The Long March 7 (Chinese: 长征七号运载火箭), or Chang Zheng 7 in pinyin, abbreviated LM-7 for export or CZ-7 within China, originally Long March 2F/H or Chang Zheng 2F/H, nicknamed Bingjian (冰箭; 'the Ice Arrow'), is a Chinese liquid-fuelled launch vehicle of the Long March family, developed by the China Aerospace Science and Technology Corporation.

Quick Facts About Long March 7.

- Type : Medium to heavy launch vehicle.

- Origin : China.

- Manufacturer: CALT.

- In service : 25 June 2016 - Active.

- Mass :CZ-7: 597,000 kg (1,316,000 lb), CZ-7A: 573,000 kg (1,263,000 lb).

- Length/Height : CZ-7: 53.10 m (174.2 ft), CZ-7A: 60.13 m (197.3 ft).

- Diameter : 3.35 m (11.0 ft).

- Payload to LEO : 13,500 kg (29,800 lb).

- Payload to GTO : 7,000 kg (15,000 lb).

- Payload to TLI : 5,000 kg (11,000 lb).

- PAyload to SSO : 5,500 kg (12,100 lb).

- Propellant: Boosters/First/Second stage: RP-1 / LOX. Third stage: LH2 / LOX.

- Engines: Boosters: 4 x 1 YF-100 with thrust of 4,800 kN (1,100,000 lbf). First stage: 2 × YF-100 with thrust of 2,400 kN (540,000 lbf) (Sea level). Second stage : 4 × YF-115 with thrust of 706 kN (159,000 lbf). Third stage(CZ-7A): 2 x YF-75 with thrust of 167.17 kN (37,580 lbf).

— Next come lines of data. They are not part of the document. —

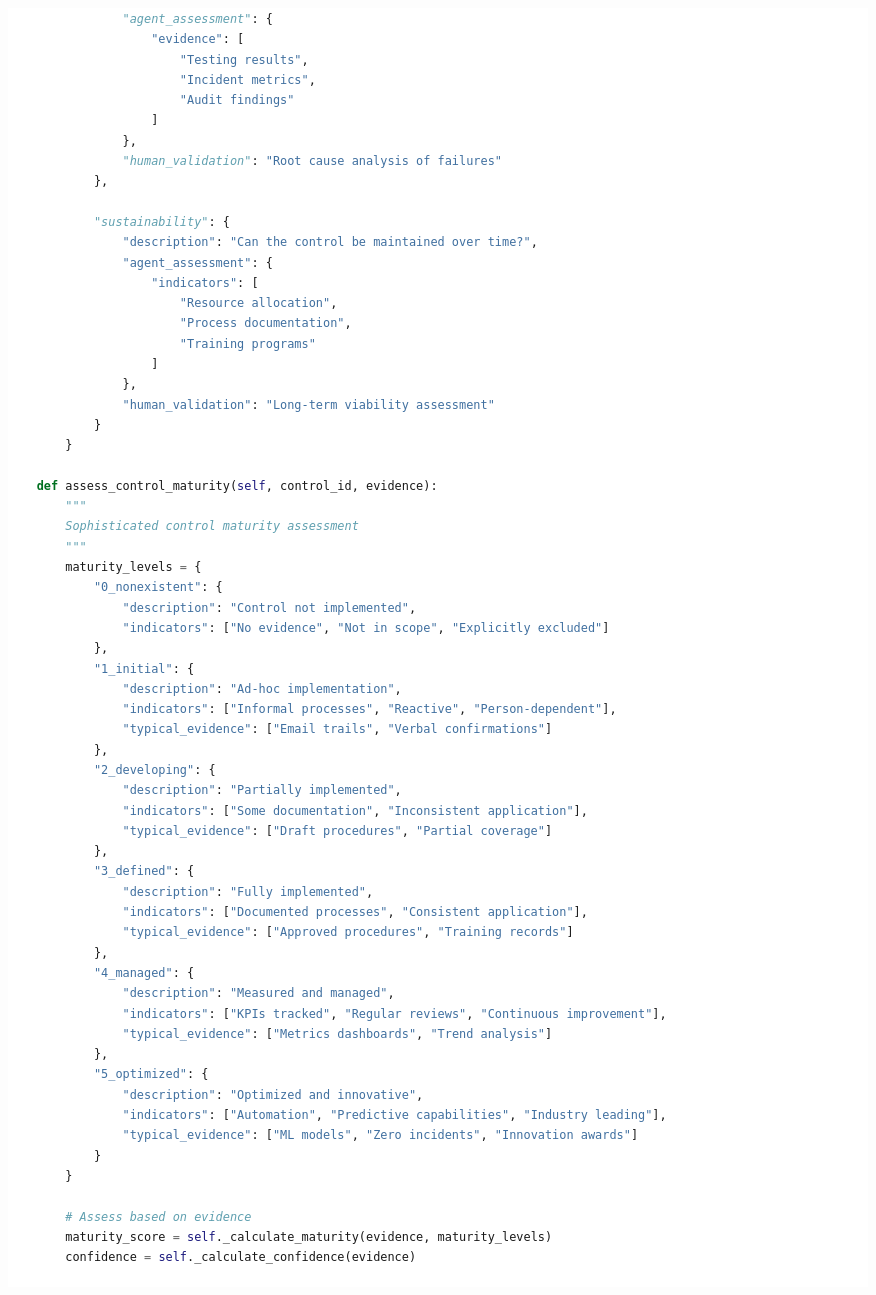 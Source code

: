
 ```python
                "agent_assessment": {
                    "evidence": [
                        "Testing results",
                        "Incident metrics",
                        "Audit findings"
                    ]
                },
                "human_validation": "Root cause analysis of failures"
            },
            
            "sustainability": {
                "description": "Can the control be maintained over time?",
                "agent_assessment": {
                    "indicators": [
                        "Resource allocation",
                        "Process documentation",
                        "Training programs"
                    ]
                },
                "human_validation": "Long-term viability assessment"
            }
        }
    
    def assess_control_maturity(self, control_id, evidence):
        """
        Sophisticated control maturity assessment
        """
        maturity_levels = {
            "0_nonexistent": {
                "description": "Control not implemented",
                "indicators": ["No evidence", "Not in scope", "Explicitly excluded"]
            },
            "1_initial": {
                "description": "Ad-hoc implementation",
                "indicators": ["Informal processes", "Reactive", "Person-dependent"],
                "typical_evidence": ["Email trails", "Verbal confirmations"]
            },
            "2_developing": {
                "description": "Partially implemented",
                "indicators": ["Some documentation", "Inconsistent application"],
                "typical_evidence": ["Draft procedures", "Partial coverage"]
            },
            "3_defined": {
                "description": "Fully implemented",
                "indicators": ["Documented processes", "Consistent application"],
                "typical_evidence": ["Approved procedures", "Training records"]
            },
            "4_managed": {
                "description": "Measured and managed",
                "indicators": ["KPIs tracked", "Regular reviews", "Continuous improvement"],
                "typical_evidence": ["Metrics dashboards", "Trend analysis"]
            },
            "5_optimized": {
                "description": "Optimized and innovative",
                "indicators": ["Automation", "Predictive capabilities", "Industry leading"],
                "typical_evidence": ["ML models", "Zero incidents", "Innovation awards"]
            }
        }
        
        # Assess based on evidence
        maturity_score = self._calculate_maturity(evidence, maturity_levels)
        confidence = self._calculate_confidence(evidence)
        
``` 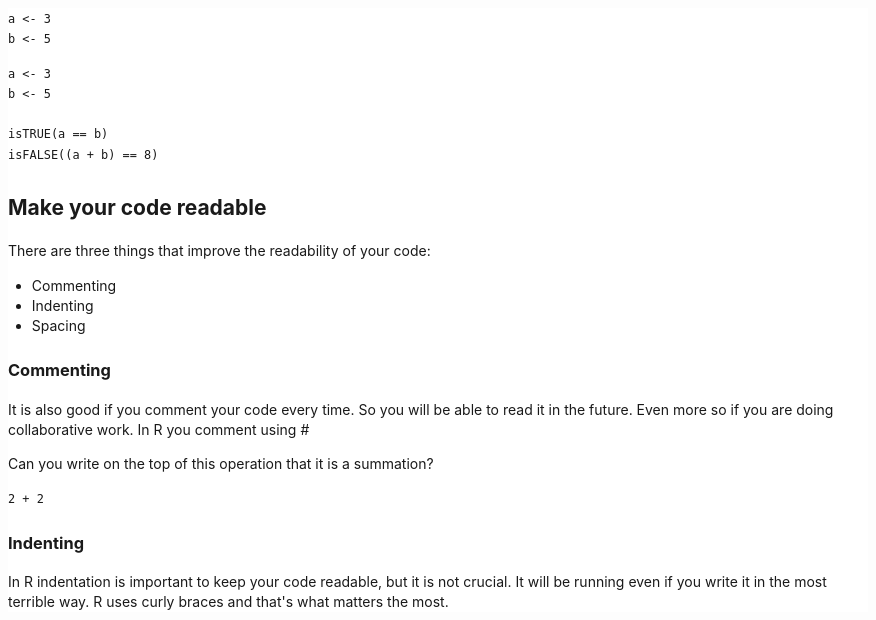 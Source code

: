 <div class="tutorial-exercise" data-label="grade_code4" data-completion="1" data-diagnostics="1" data-startover="1" data-lines="0">

```text
a <- 3
b <- 5
```

<script type="application/json" data-ui-opts="1">{"engine":"r","has_checker":true,"caption":"<span data-i18n=\"text.enginecap\" data-i18n-opts=\"{&quot;engine&quot;:&quot;R&quot;}\">R Code<\/span>"}</script></div>

<div class="tutorial-exercise-support" data-label="grade_code4-solution" data-completion="1" data-diagnostics="1" data-startover="1" data-lines="0">

```text
a <- 3
b <- 5

isTRUE(a == b)
isFALSE((a + b) == 8)
```

</div>



## Make your code readable

There are three things that improve the readability of your code:

-   Commenting
-   Indenting
-   Spacing

### Commenting

It is also good if you comment your code every time. So you will be able
to read it in the future. Even more so if you are doing collaborative
work. In R you comment using \#

Can you write on the top of this operation that it is a summation?

<div class="tutorial-exercise" data-label="try_something2" data-completion="1" data-diagnostics="1" data-startover="1" data-lines="0">

```text
2 + 2
```

<script type="application/json" data-ui-opts="1">{"engine":"r","has_checker":false,"caption":"<span data-i18n=\"text.enginecap\" data-i18n-opts=\"{&quot;engine&quot;:&quot;R&quot;}\">R Code<\/span>"}</script></div>

### Indenting

In R indentation is important to keep your code readable, but it is not
crucial. It will be running even if you write it in the most terrible
way. R uses curly braces and that's what matters the most.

Designed as a replacement of the Long March 2F, Long March 7 and its variants are expected to be the workhorse of the fleet, eventually accounting for around 70% of all Chinese launches. Long March 7 will also play a critical role in the Chinese Space Station. It was used to launch the Tianzhou robotic cargo spacecraft, and will eventually replace the Long March 2F as China's crew-rated launch vehicle.

The Long March 7 is the medium-lift variant of a new generation rocket family that includes the heavier-lift Long March 5 and the small-mid cargo Long March 6. The structure is based on the reliable, man-rated Long March 2F launch vehicle. It inherited the 3.35 m-diameter core stage and 2.25 m-diameter liquid rocket boosters. Where the earlier Long March 2 rocket family used expensive and dangerous N2O4 / UDMH propellants, the Long March 7 uses LOX and kerosene. The engines are shared with the Long March 5 and 6. The goal was to build a more cost-effective and less hazardous rocket family to replace today's Long March 2 and eventually the Long March 3.